___ Materials provided
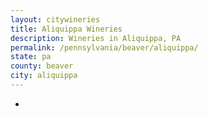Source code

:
 ```yaml
---
layout: citywineries
title: Aliquippa Wineries
description: Wineries in Aliquippa, PA
permalink: /pennsylvania/beaver/aliquippa/
state: pa
county: beaver
city: aliquippa
---
```

-
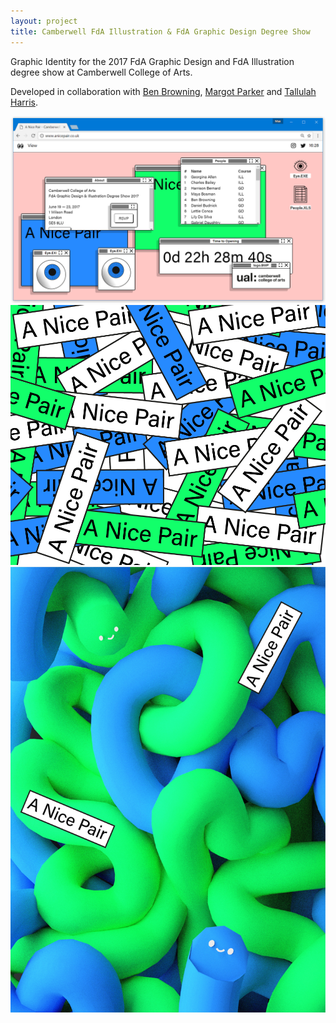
 ```yaml
---
layout: project
title: Camberwell FdA Illustration & FdA Graphic Design Degree Show
---
```


Graphic Identity for the 2017 FdA Graphic Design and FdA Illustration degree show at Camberwell College of Arts.

Developed in collaboration with [Ben Browning](http://brwnng.com/), [Margot Parker](http://margotparker.tumblr.com/) and [Tallulah Harris](https://www.tallulahharris.com/).

![Website](/assets/camberwell-show/website.png)
![Stickers](/assets/camberwell-show/stickers.png)
![Poster](/assets/camberwell-show/poster.jpg)
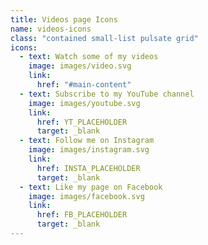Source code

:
 ```yaml
---
title: Videos page Icons
name: videos-icons
class: "contained small-list pulsate grid"
icons:
  - text: Watch some of my videos
    image: images/video.svg
    link:
      href: "#main-content"
  - text: Subscribe to my YouTube channel
    image: images/youtube.svg
    link:
      href: YT_PLACEHOLDER
      target: _blank
  - text: Follow me on Instagram
    image: images/instagram.svg
    link:
      href: INSTA_PLACEHOLDER
      target: _blank
  - text: Like my page on Facebook
    image: images/facebook.svg
    link:
      href: FB_PLACEHOLDER
      target: _blank
---
```


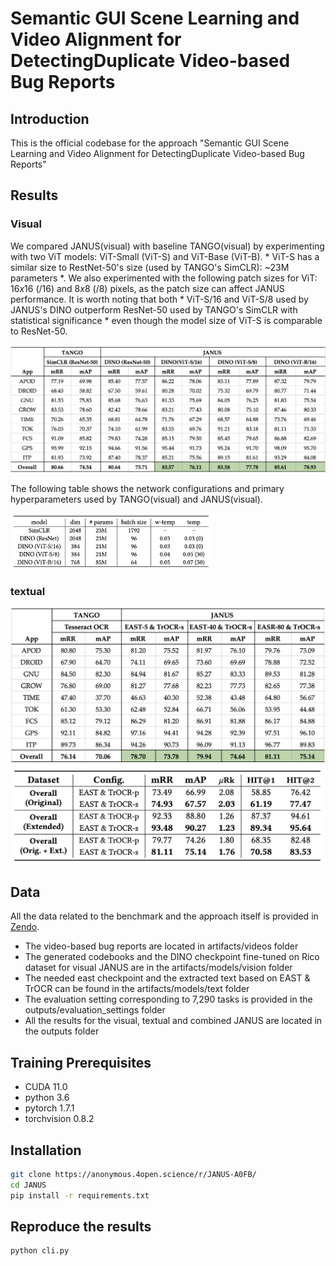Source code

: # Semantic GUI Scene Learning and Video Alignment for DetectingDuplicate Video-based Bug Reports

## Introduction
This is the official codebase for the approach "Semantic GUI Scene Learning and Video Alignment for DetectingDuplicate Video-based Bug Reports"

## Results

### Visual

We compared JANUS(visual) with baseline TANGO(visual) by experimenting with two ViT models: ViT-Small (ViT-S) and ViT-Base (ViT-B). * ViT-S has a similar size to RestNet-50's size (used by TANGO's SimCLR): ~23M parameters *. We also experimented with the following patch sizes for ViT: $16 x 16$ (/16) and $8 x 8$ (/8) pixels, as the patch size can affect JANUS performance. It is worth noting that both * ViT-S/16 and ViT-S/8 used by JANUS's DINO outperform ResNet-50 used by TANGO's SimCLR with statistical significance * even though the model size of ViT-S is comparable to ResNet-50. 

<img src="tabels/visual.png" alt="visual results" width="640">

The following table shows the network configurations and primary hyperparameters used by TANGO(visual) and JANUS(visual).

<img src="tabels/visual_config.png" alt="visual results" width="320">


### textual
![image_3](tabels/text.png)
![image_4](tabels/text_comparison.png)

## Data

All the data related to the benchmark and the approach itself is provided in [Zendo](https://sandbox.zenodo.org/record/1166765#.Y_Y4CexBx8Y).

* The video-based bug reports are located in artifacts/videos folder
* The generated codebooks and the DINO checkpoint fine-tuned on Rico dataset for visual JANUS are in the artifacts/models/vision folder
* The needed east checkpoint and the extracted text based on EAST & TrOCR can be found in the artifacts/models/text folder 
* The evaluation setting corresponding to 7,290 tasks is provided in the outputs/evaluation_settings folder
* All the results for the visual, textual and combined JANUS are located in the outputs folder

## Training Prerequisites
- CUDA 11.0
- python 3.6
- pytorch 1.7.1
- torchvision 0.8.2

## Installation

```bash
git clone https://anonymous.4open.science/r/JANUS-A0FB/
cd JANUS
pip install -r requirements.txt
```

## Reproduce the results

```bash
python cli.py
```

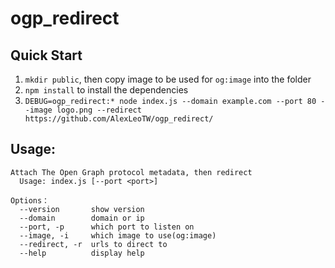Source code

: # ogp_redirect

## Quick Start

1. `mkdir public`, then copy image to be used for `og:image` into the folder
2. `npm install` to install the dependencies
3. `DEBUG=ogp_redirect:* node index.js --domain example.com --port 80 --image logo.png --redirect https://github.com/AlexLeoTW/ogp_redirect/`

## Usage:

```
Attach The Open Graph protocol metadata, then redirect
  Usage: index.js [--port <port>]

Options：
  --version       show version
  --domain        domain or ip
  --port, -p      which port to listen on
  --image, -i     which image to use(og:image)
  --redirect, -r  urls to direct to
  --help          display help
```
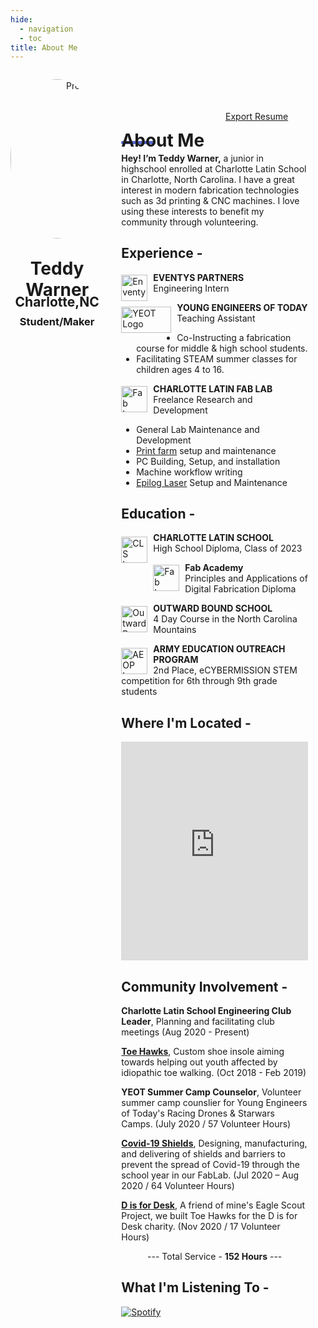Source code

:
 ```yaml
---
hide:
  - navigation
  - toc
title: About Me
---
```


<script src="https://kit.fontawesome.com/79ff35ecec.js" crossorigin="anonymous"></script>

<style>

.stuff {
  min-height: 100vh;
  width: 100%;
}

.stuff__container {
  display: flex;
  flex-direction: column;
  justify-content: space-between;
  padding: 2em;
  overflow-y: auto;
}

.stuff__content {
  padding: 2em 0;
}

.stuff__header {
  overflow: hidden;
}

.sidebar {
  position: absolute;
  top: 0;
  left: 0;
  height: 100%;
  width: 100%;
}

.sidebar h1 {
  margin-bottom: -40px;
}

.sidebar h2 {
  margin-bottom: -14px;
}

.profilepic {
  margin-bottom: -8px;
  width: 255px;
  height: 255px;
  border-radius: 50%;
}

.socials {
  margin-top: -25px;
}

.ln {
  padding-left: 0.3em;
  padding-right: 0.3em;
}

.fa-linkedin:hover {
    color: #0e76a8;
}

.git {
  padding-left: 0.3em;
  padding-right: 0.3em;
}

.fa-github:hover {
    color: #404040;
}

.insta {
  padding-left: 0.3em;
  padding-right: 0.3em;
}

.fa-instagram:hover {
    color: #e95cff;
}

.twitter {
  padding-left: 0.3em;
  padding-right: 0.3em;
}

.fa-twitter:hover {
    color: #00acee;
}

.discord {
  padding-left: 0.3em;
  padding-right: 0.3em;
}

.fa-discord:hover {
    color: #5865F2;
}

.spotify {
  padding-left: 0.3em;
  padding-right: 0.3em;
}

.fa-spotify:hover {
    color: #1DB954;
}

.email {
  padding-left: 0.3em;
  padding-right: 0.3em;
}

.fa-paper-plane:hover {
    color: #5466ce;
}

.logo {
  float:left;
  height: 42px;
  margin-right: 9px;
}

.resume {
  float:right;
  height: 50px;
  width: 132px;
  margin-top: 9px;
}

.resume a {
  color: inherit;
}

.underline{
  height: 4.5px;
  width: 55px;
  background-color: #5466ce;
  margin-top: -35px;
  border-radius: 5px;
}

@media (min-width: 55em) {
  .stuff {
    display: flex;
    height: 100%;
    min-height: 40em;
  }
}
.stuff > *:first-child {
  position: relative;
  height: 26em;
}
@media (min-width: 30em) {
  .stuff > *:first-child {
    height: 26em;
  }
}
@media (min-width: 55em) {
  .stuff > *:first-child {
    flex-basis: 50%;
    max-width: 50%;
    height: auto;
  }
}
@media (min-width: 35em) {
  .stuff > *:last-child {
    flex-basis: 100%;
    max-width: 100%;
  }
}
@media (min-width: 76.5em) {
  .stuff > *:last-child {
    flex-basis: 85%;
    max-width: 85%;
  }
}

</style>

<div class="stuff">
  <div>
    <div class="sidebar">
     <center>
     <p><img src="https://teddywarner.org/images/About/avatar-photo.jpg" alt="Profile Picture" class="profilepic"></p>
      <h1>Teddy Warner</h1>
      <h2>Charlotte,NC</h2>
      <h3>Student/Maker<h3>
      <div class="socials">
       <a href="https://www.linkedin.com/in/teddy-warner-880974200/" class="ln" style=" color: inherit;" title="Linked In - Teddy Warner"><i class="fab fa-linkedin"></i></a>
       <a href="https://github.com/Twarner491" class="git" style=" color: inherit;" title="Github - Twarner491"><i class="fab fa-github"></i></a>
       <a href="https://www.instagram.com/teddywarner" class="insta" style=" color: inherit;" title="Instagram - @teddywarner"><i class="fa fa-instagram"></i></a>
       <a href="https://twitter.com/WarnerTeddy" class="twitter" style=" color: inherit;" title="Twitter - @WarnerTeddy"><i class="fa fa-twitter"></i></a>
       <a href="https://discordapp.com/users/534164566649733120/" class="ln" style=" color: inherit;" title="Discord - Twarner#2592"><i class="fab fa-discord"></i></a>
       <a href="https://open.spotify.com/user/mskz5e4dyzv4cb4kkn73iipq0?si=58a503e3c7a54eeb" class="spotify" style=" color: inherit;" title="Spotify - Teddy Warner"><i class="fab fa-spotify"></i></a>
       <a href="mailto:<Twarner491@gmail.com>" class="email" style=" color: inherit;" title="Email - Twarner491@gmail.com"><i class="fas fa-paper-plane"></i></a>
      </div>
     </center>
    </div>
  </div>
  <div class="stuff__container">
    <div class="stuff__content">
     <span class="resume" style=" color: inherit;"><a href="https://docs.google.com/document/d/1jV6DjJ6Y5BZHakTcLHbSO4ZxNAdQNouvXiMn1IuTLG0/edit?usp=sharing">Export Resume <i class="far fa-file-alt"></i></a></span><h1>About Me</h1>
      <div class="underline"></div>
      <p><strong>Hey! I’m Teddy Warner,</strong> a junior in highschool enrolled at Charlotte Latin School in Charlotte, North Carolina. I have a great interest in modern fabrication technologies such as 3d printing & CNC machines. I love using these interests to benefit my community through volunteering. </p>
     <h2><i class="fas fa-briefcase"></i> Experience -</h2>
      <p><a href="https://enventyspartners.com/"><img src="https://teddywarner.org/images/About/enventys.gif" alt="Enventys Logo" class="logo" style="width:42px;margin-top: 4px;"></a><strong>EVENTYS PARTNERS</strong><br>Engineering Intern</p>
      <p><a href="https://www.youngengineersoftoday.com/"><img src="https://teddywarner.org/images/About/yeot.png" alt="YEOT Logo" class="logo" style="width:80px;margin-top: 7px;"></a><strong>YOUNG ENGINEERS OF TODAY</strong><br>Teaching Assistant</p>
      <ul>
        <li>Co-Instructing a fabrication course for middle & high school students.
        <li>Facilitating STEAM summer classes for children ages 4 to 16.
        </li>
      </ul>
      <p><a href="https://www.charlottelatin.org/academics/steam"><img src="https://teddywarner.org/images/About/fablogo.png" alt="Fab Logo" class="logo" style="width:42px;margin-top: 4px;"></a><strong>CHARLOTTE LATIN FAB LAB</strong><br>Freelance Research and Development</p>
      <ul>
      <li>General Lab Maintenance and Development
      <li><a href="https://teddywarner.org/images/Octoprint/laboctoprint.jpg">Print farm</a> setup and maintenance
      <li>PC Building, Setup, and installation
      <li>Machine workflow writing
      <li><a href="https://teddywarner.org/Machine-Profiles/FusionPro48/">Epilog Laser</a> Setup and Maintenance
      </li>
      </ul>
     <h2><i class="fas fa-graduation-cap"></i> Education -</h2>
      <p><a href="https://www.charlottelatin.org"><img src="https://teddywarner.org/images/About/latin.png" alt="CLS Logo" class="logo" style="margin-top: 7px;"></a><strong>CHARLOTTE LATIN SCHOOL</strong><br>High School Diploma, Class of 2023</p>
      <p><a href="https://fabacademy.org/"><img src="https://teddywarner.org/images/About/fablogo.png" alt="Fab Logo" class="logo" style="width:42px;margin-top: 4px;"></a><strong>Fab Academy</strong><br>Principles and Applications of Digital Fabrication Diploma</p>
      <p><a href="https://www.outwardbound.org/about-us/schools/north-carolina-outward-bound-school/"><img src="https://teddywarner.org/images/About/ob.png" alt="Outward Bound Logo" class="logo" style="width:42px;margin-top: 5px;"></a><strong>OUTWARD BOUND SCHOOL</strong><br>4 Day Course in the North Carolina Mountains</p>
      <p><a href="https://www.ecybermission.com/"><img src="https://teddywarner.org/images/About/AEOP.png" alt="AEOP Logo" class="logo" style="margin-top: 7px;"></a><strong>ARMY EDUCATION OUTREACH PROGRAM</strong><br>2nd Place, eCYBERMISSION STEM competition for 6th through 9th grade students</p>
     <h2><i class="fas fa-map-marker-alt"></i> Where I'm Located -</h2>
      <center>
        <iframe width="100%" height="350" style="border:0" loading="lazy" allowfullscreen src="https://www.google.com/maps/embed/v1/place?q=place_id:ChIJgRo4_MQfVIgRZNFDv-ZQRog&key=AIzaSyAvEiiuu4x7x8z9fQz31hkuRNY1yCJzRq0"></iframe> 
      </center>
     <h2><i class="fas fa-city"></i> Community Involvement -</h2>
      <p>
        <strong>Charlotte Latin School Engineering Club Leader</strong>, Planning and facilitating club meetings (Aug 2020 - Present)
      </p>
      <p>
        <strong><a href="https://sites.google.com/charlottelatin.net/toe-hawking/home">Toe Hawks</a></strong>, Custom shoe insole aiming towards helping out youth affected by idiopathic toe walking. (Oct 2018 - Feb 2019)
      </p>
      <p>
        <strong>YEOT Summer Camp Counselor</strong>, Volunteer summer camp counslier for Young Engineers of Today's Racing Drones & Starwars Camps. (July 2020 / 57 Volunteer Hours) 
      </p>
      <p>
        <strong><a href="https://www.instagram.com/p/COdXD7fJ5Zl/?">Covid-19 Shields</a></strong>, Designing, manufacturing, and delivering of shields and barriers to prevent the spread of Covid-19 through the school year in our FabLab. (Jul 2020 – Aug 2020 / 64 Volunteer Hours)
      </p>
      <p>
        <strong><a href="https://photos.app.goo.gl/kWnrCmx1bZPvqDK29">D is for Desk</a></strong>, A friend of mine's Eagle Scout Project, we built Toe Hawks for the D is for Desk charity. (Nov 2020 / 17 Volunteer Hours) 
      </p>
      <center>
       <p>--- Total Service - <strong>152 Hours</strong> ---</p>
      </center>
      <p>
     <h2><i class="fas fa-headphones-alt"></i> What I'm Listening To -</h2>
      <p>
       <a href="https://open.spotify.com/user/mskz5e4dyzv4cb4kkn73iipq0?si=5eba25ddc4f74313">
        <img src="https://novatorem-oqoqm52ci-twarner491.vercel.app/api/spotify" alt="Spotify">
       </a>
    </div>
  </div>
</div>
______
- [Brief] Which lines above hold the string "sidebar"? Copy each of them.

- [Solution to this problem]
.sidebar {
.sidebar h1 {
.sidebar h2 {
    <div class="sidebar">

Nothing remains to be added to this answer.